# Prove this combinatorial identity

$${n \choose k}{k \choose 1}{k-1 \choose 1} = n(n-1){n-2 \choose k-2}$$

## 3 Answers

We have group of $n$ people, and want to choose $k$ of them to go on a trip, and appoint one of them Leader, and another Vice-Leader.

We can choose the leader in $n$ ways. For each such way, we can choose the Vice-Leader in $n-1$ ways, and then choose the remaining $k-2$ people who will go on the trip in $\binom{n-2}{k-2}$ ways.

Or else we can choose the lucky $k$ from the $n$, choose one of the $k$ as Leader, and another as Vice-Leader.
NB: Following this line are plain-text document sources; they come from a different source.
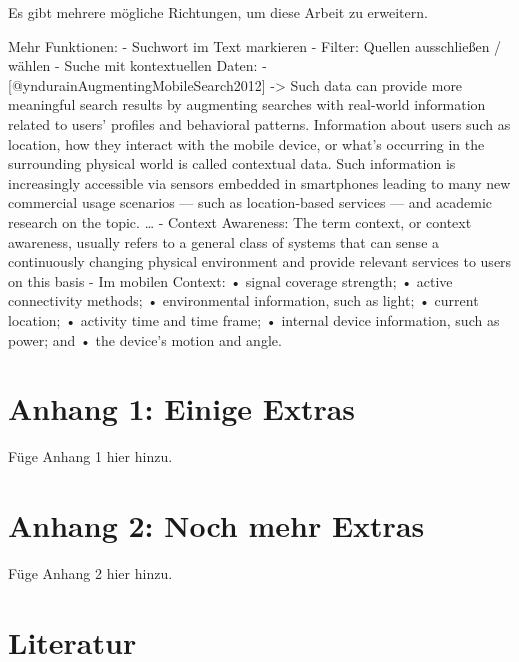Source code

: \documentclass[
  12pt,
  a4paperpaper,
]{report}
\begin{document}
Es gibt mehrere mögliche Richtungen, um diese Arbeit zu erweitern.

Mehr Funktionen: - Suchwort im Text markieren - Filter: Quellen
ausschließen / wählen - Suche mit kontextuellen Daten: -
{[}@yndurainAugmentingMobileSearch2012{]} -\textgreater{} Such data can
provide more meaningful search results by augmenting searches with
real-world information related to users' profiles and behavioral
patterns. Information about users such as location, how they interact
with the mobile device, or what's occurring in the surrounding physical
world is called contextual data. Such information is increasingly
accessible via sensors embedded in smartphones leading to many new
commercial usage scenarios --- such as location-based services --- and
academic research on the topic. \ldots{} - Context Awareness: The term
context, or context awareness, usually refers to a general class of
systems that can sense a continuously changing physical environment and
provide relevant services to users on this basis - Im mobilen Context: •
signal coverage strength; • active connectivity methods; • environmental
information, such as light; • current location; • activity time and time
frame; • internal device information, such as power; and • the device's
motion and angle.

\chapter*{Anhang 1: Einige Extras}\label{anhang-1-einige-extras}

Füge Anhang 1 hier hinzu.

\chapter*{Anhang 2: Noch mehr Extras}\label{anhang-2-noch-mehr-extras}

Füge Anhang 2 hier hinzu.

\footnotesize

\chapter{Literatur}\label{literatur}
\end{document}
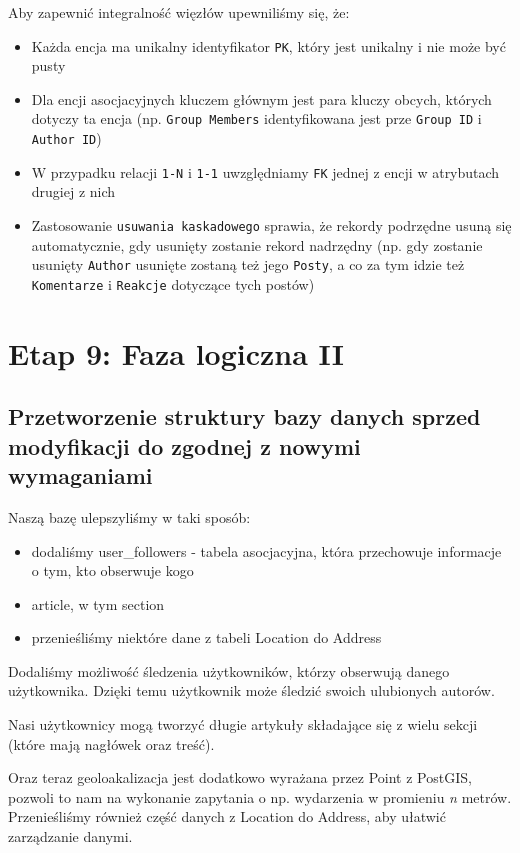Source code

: \documentclass{article}
\begin{document}
Aby zapewnić integralność więzłów upewniliśmy się, że:
\begin{itemize}
    \item Każda encja ma unikalny identyfikator \texttt{PK}, który jest unikalny i nie może być pusty
    \item Dla encji asocjacyjnych kluczem głównym jest para kluczy obcych, których dotyczy ta encja (np. \texttt{Group Members} identyfikowana jest prze \texttt{Group ID} i \texttt{Author ID})
    \item W przypadku relacji \texttt{1-N}  i \texttt{1-1} uwzględniamy \texttt{FK} jednej z encji w atrybutach drugiej z nich
    \item Zastosowanie \texttt{usuwania kaskadowego} sprawia, że rekordy podrzędne usuną się automatycznie, gdy usunięty zostanie rekord nadrzędny (np. gdy zostanie usunięty \texttt{Author} usunięte zostaną też jego \texttt{Posty}, a co za tym idzie też \texttt{Komentarze} i \texttt{Reakcje} dotyczące tych postów)
\end{itemize}

\newpage

\section{Etap 9: Faza logiczna II}

\subsection{Przetworzenie struktury bazy danych sprzed modyfikacji do zgodnej z nowymi wymaganiami}

Naszą bazę ulepszyliśmy w taki sposób:

\begin{itemize}
    \item dodaliśmy user\_followers - tabela asocjacyjna, która przechowuje informacje o tym, kto obserwuje kogo
    \item article, w tym section
    \item przenieśliśmy niektóre dane z tabeli Location do Address
\end{itemize}

Dodaliśmy możliwość śledzenia użytkowników, którzy obserwują danego użytkownika. Dzięki temu użytkownik może śledzić swoich ulubionych autorów.

Nasi użytkownicy mogą tworzyć długie artykuły składające się z wielu sekcji (które mają nagłówek oraz treść).

Oraz teraz geoloakalizacja jest dodatkowo wyrażana przez Point z PostGIS, pozwoli to nam na wykonanie zapytania o np. wydarzenia w promieniu \textit{n} metrów. Przenieśliśmy również część danych z Location do Address, aby ułatwić zarządzanie danymi.
\end{document}

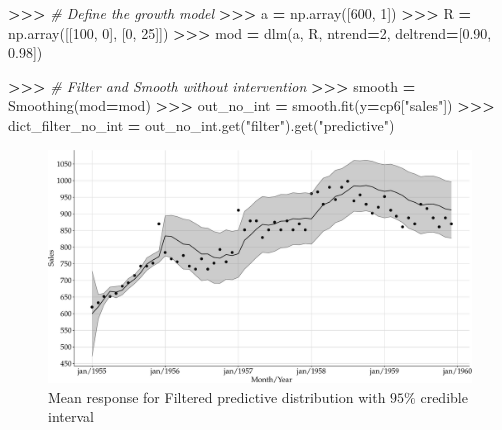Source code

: \documentclass[
]{article}
\newenvironment{Shaded}{\begin{snugshade}}{\end{snugshade}}
\newcommand{\CommentTok}[1]{\textcolor[rgb]{0.56,0.35,0.01}{\textit{#1}}}
\newcommand{\DecValTok}[1]{\textcolor[rgb]{0.00,0.00,0.81}{#1}}
\newcommand{\FloatTok}[1]{\textcolor[rgb]{0.00,0.00,0.81}{#1}}
\newcommand{\NormalTok}[1]{#1}
\newcommand{\OperatorTok}[1]{\textcolor[rgb]{0.81,0.36,0.00}{\textbf{#1}}}
\newcommand{\StringTok}[1]{\textcolor[rgb]{0.31,0.60,0.02}{#1}}
\begin{document}
\begin{Shaded}
\begin{Highlighting}[]
\OperatorTok{\textgreater{}\textgreater{}\textgreater{}} \CommentTok{\# Define the growth model}
\OperatorTok{\textgreater{}\textgreater{}\textgreater{}}\NormalTok{ a }\OperatorTok{=}\NormalTok{ np.array([}\DecValTok{600}\NormalTok{, }\DecValTok{1}\NormalTok{])}
\OperatorTok{\textgreater{}\textgreater{}\textgreater{}}\NormalTok{ R }\OperatorTok{=}\NormalTok{ np.array([[}\DecValTok{100}\NormalTok{, }\DecValTok{0}\NormalTok{], [}\DecValTok{0}\NormalTok{, }\DecValTok{25}\NormalTok{]])}
\OperatorTok{\textgreater{}\textgreater{}\textgreater{}}\NormalTok{ mod }\OperatorTok{=}\NormalTok{ dlm(a, R, ntrend}\OperatorTok{=}\DecValTok{2}\NormalTok{, deltrend}\OperatorTok{=}\NormalTok{[}\FloatTok{0.90}\NormalTok{, }\FloatTok{0.98}\NormalTok{])}
\end{Highlighting}
\end{Shaded}

\begin{Shaded}
\begin{Highlighting}[]
\OperatorTok{\textgreater{}\textgreater{}\textgreater{}} \CommentTok{\# Filter and Smooth without intervention}
\OperatorTok{\textgreater{}\textgreater{}\textgreater{}}\NormalTok{ smooth }\OperatorTok{=}\NormalTok{ Smoothing(mod}\OperatorTok{=}\NormalTok{mod)}
\OperatorTok{\textgreater{}\textgreater{}\textgreater{}}\NormalTok{ out\_no\_int }\OperatorTok{=}\NormalTok{ smooth.fit(y}\OperatorTok{=}\NormalTok{cp6[}\StringTok{"sales"}\NormalTok{])}
\OperatorTok{\textgreater{}\textgreater{}\textgreater{}}\NormalTok{ dict\_filter\_no\_int }\OperatorTok{=}\NormalTok{ out\_no\_int.get(}\StringTok{"filter"}\NormalTok{).get(}\StringTok{"predictive"}\NormalTok{)}
\end{Highlighting}
\end{Shaded}

\begin{figure}

{\centering \includegraphics[width=0.9\linewidth]{pybats_detection_files/figure-latex/plot-fit-cp6-filter-no-intervention-1} 

}

\caption{Mean response for Filtered predictive distribution with $95\%$ credible interval}\label{fig:plot-fit-cp6-filter-no-intervention}
\end{figure}
\end{document}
This can be done in $\binom{n}{k}\binom{k}{1}\binom{k-1}{1}$ ways.

We have counted the same thing in two different ways. The answers must be the same, and so we get our identity. Note that there are restrictions on $n$, it should be at least $2$, as should $k$.

Remark: Too bureaucratic! There are $n$ different-flavoured doughnuts. We want to choose $k$ of them, eat one, then another, and save the rest for dinner. Again, there are two ways to count the number of ways we can do this.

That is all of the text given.